D&R Greenway Land Trust was founded in 1989 to preserve land near the D&R (Delaware and Raritan) Canal in Mercer County. Its preservation and stewardship now stretches through seven New Jersey counties. Central to our mission and our state is our founding river, amplified in this exhibition. The Delaware is the longest un-dammed river in the United States east of the Mississippi, extending 330 miles from the confluence of its East and West branches at Hancock, N.Y. to the mouth of the Delaware Bay where it meets the Atlantic. There could well be signs along the Delaware’s New Jersey and Pennsylvania shores, “The ocean begins here.”
D&R GREENWAY LAND TRUST IS IN ITS 29TH YEAR of preserving and protecting natural lands, farmlands and open spaces throughout central and southern New Jersey. Through continuous preservation and stewardship — caring for land and easements to ensure they remain protected and ecologically healthy in perpetuity — D&R Greenway nurtures a healthier and more diverse environment for people and wild species in seven counties.
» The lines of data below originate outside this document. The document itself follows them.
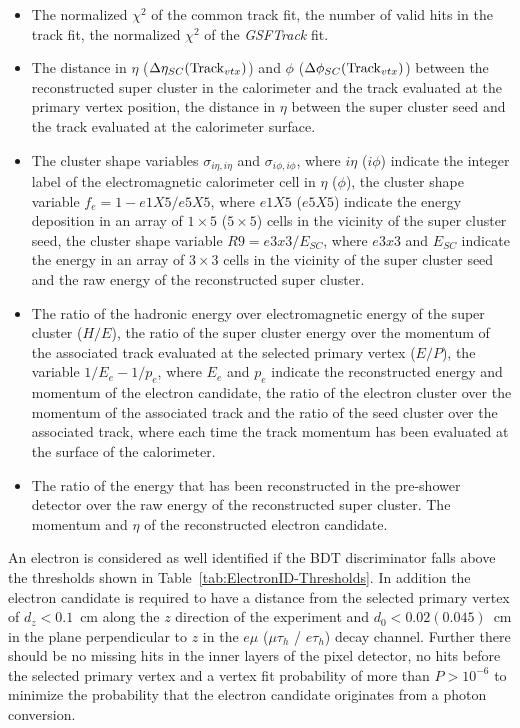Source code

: \begin{itemize}
\item
The normalized $\chi^{2}$ of the common track fit, the number of valid hits in the track fit, the normalized
$\chi^{2}$ of the {\it GSFTrack} fit.
\item
The distance in $\eta$ ($\Delta\eta_{SC}({\rm Track}_{vtx})$) and $\phi$ ($\Delta\phi_{SC}({\rm Track}_{vtx})$)
between the reconstructed super cluster in the calorimeter and the track evaluated at the primary vertex
position, the distance in $\eta$ between the super cluster seed and the track evaluated at the calorimeter
surface.
\item
The cluster shape variables $\sigma_{i\eta,i\eta}$ and $\sigma_{i\phi, i\phi}$, where $i\eta$ ($i\phi$)
indicate the integer label of the electromagnetic calorimeter cell in $\eta$ ($\phi$), the cluster shape
variable $f_{e}=1-e1X5/e5X5$, where $e1X5$ ($e5X5$) indicate the energy deposition in an array of $1 \times 5$
($5 \times 5$) cells in the vicinity of the super cluster seed, the cluster shape variable $R9 = e3x3/E_{SC}$,
where $e3x3$ and $E_{SC}$ indicate the energy in an array of $3 \times 3$ cells in the vicinity of the
super cluster seed and the raw energy of the reconstructed super cluster.
\item
The ratio of the hadronic energy over electromagnetic energy of the super cluster ($H/E$), the ratio of
the super cluster energy over the momentum of the associated track evaluated at the selected primary vertex
($E/P$), the variable $1/E_{e}-1/p_{e}$, where $E_{e}$ and $p_{e}$ indicate the reconstructed energy and
momentum of the electron candidate, the ratio of the electron cluster over the momentum of the associated
track and the ratio of the seed cluster over the associated track, where each time the track momentum
has been evaluated at the surface of the calorimeter.
\item
The ratio of the energy that has been reconstructed in the pre-shower detector over the raw energy of
the reconstructed super cluster. The momentum and $\eta$ of the reconstructed electron candidate.
\end{itemize}

An electron is considered as well identified if the BDT discriminator falls above the thresholds shown
in Table~\ref{tab:ElectronID-Thresholds}\@. In addition the electron candidate is required to have a
distance from the selected primary vertex of $d_{z}<0.1$~cm along the $z$ direction of the experiment
 and $d_{0}<0.02 (0.045)$~cm in the plane perpendicular to $z$ in the $e\mu$ ($\mu\tau_{h}$ / $e\tau_{h}$)
decay channel. Further there should be no missing hits in the inner layers of the pixel detector, no
hits before the selected primary vertex and a vertex fit probability of more than $P>10^{-6}$ to minimize the probability that the electron candidate originates from a photon conversion.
Accredited by the national Land Trust Accreditation Commission, D&R Greenway’s mission is to preserve and care for land and inspire a conservation ethic, now and for the future. Since its founding in 1989, D&R Greenway has permanently preserved more than 20,000 acres, an area 20 times the size of New York City’s Central Park, including 30 miles of trails open to the public. The Johnson Education Center, a circa 1900 restored barn at One Preservation Place, Princeton, is D&R Greenway’s home. Through programs, art exhibits and related lectures, D&R Greenway inspires greater public commitment to safeguarding land.